Extracted material -
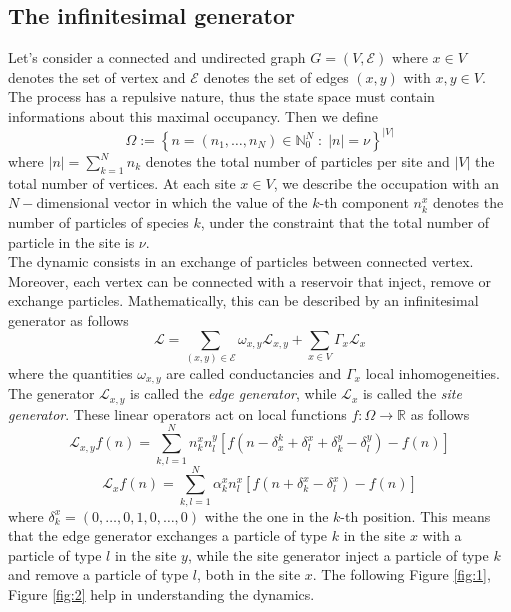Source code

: \documentclass[11pt]{article}
\numberwithin{equation}{subsection}
\newcommand{\twoj}{\nu}
\begin{document}
\subsection{The infinitesimal generator}
Let's consider a connected and undirected graph $G=(V,\mathcal{E})$ where $x\in V$ denotes the set of vertex and $\mathcal{E}$ denotes the set of edges $(x,y)$ with $x,y\in V$.  The process has a repulsive nature, thus the state space must contain informations about this maximal occupancy. Then we define 
\begin{equation}\label{stateSpace}
    \Omega:=\left\{n=(n_{1},\ldots,n_{N})\in\mathbb{N}_0^{N}\;:\; |n|=\twoj\right\}^{|V|}
\end{equation}
where $|n|=\sum_{k=1}^{N}n_{k}$ denotes the total number of particles per site and $|V|$  the total number of vertices. At each site $x\in V$, we describe the occupation with an $N-$dimensional vector in which the value of the $k$-th component $n_{k}^{x}$ denotes the number of particles of species $k$, under the constraint that the total number of particle in the site is $\twoj$. \\
The dynamic consists in an exchange of particles between connected vertex. Moreover, each vertex can be connected with a reservoir that inject, remove or exchange particles. Mathematically, this can be described by an infinitesimal generator as follows
\begin{equation}\label{Generator}
    \mathcal{L}=\sum_{(x,y)\in \mathcal{E}}\omega_{x,y}\mathcal{L}_{x,y}+\sum_{x\in V}\Gamma_{x}\mathcal{L}_{x}
\end{equation}
where the quantities $ \omega_{x,y}$ are called conductancies and $\Gamma_{x}$ local inhomogeneities. The generator $\mathcal{L}_{x,y}$ is called the \textit{edge generator}, while $\mathcal{L}_{x}$ is called the \textit{site generator}. These linear operators act on local functions $f:\Omega\to \mathbb{R}$ as follows
\begin{equation}
\mathcal{L}_{x,y}f(n)=\sum_{k,l=1}^{N}n_{k}^{x}n_{l}^{y}\left[f(n-\delta_{x}^{k}+\delta_{l}^{x}+\delta_{k}^{y}-\delta_{l}^{y})-f(n)\right]
\end{equation}
\begin{equation}
    \mathcal{L}_{x}f(n)=\sum_{k,l=1}^{N}\alpha_{k}^{x}n_{l}^{x}\left[f(n+\delta_{k}^{x}-\delta_{l}^{x})-f(n)\right]
\end{equation}
where 
$\delta_{k}^{x}=(0,\ldots,0,1,0,\ldots,0)$ withe the one in the $k$-th position. This means that the edge generator exchanges a particle of type $k$ in the site $x$ with a particle of type $l$ in the site $y$, while the site generator inject a particle of type $k$ and remove a particle of type $l$, both in the site $x$. The following Figure \ref{fig:1}, Figure \ref{fig:2} help in understanding the dynamics. 
\end{document}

Problem -
The word "remove": say how many lines of the records hold it, and give nothing but the number.

Task solution -
2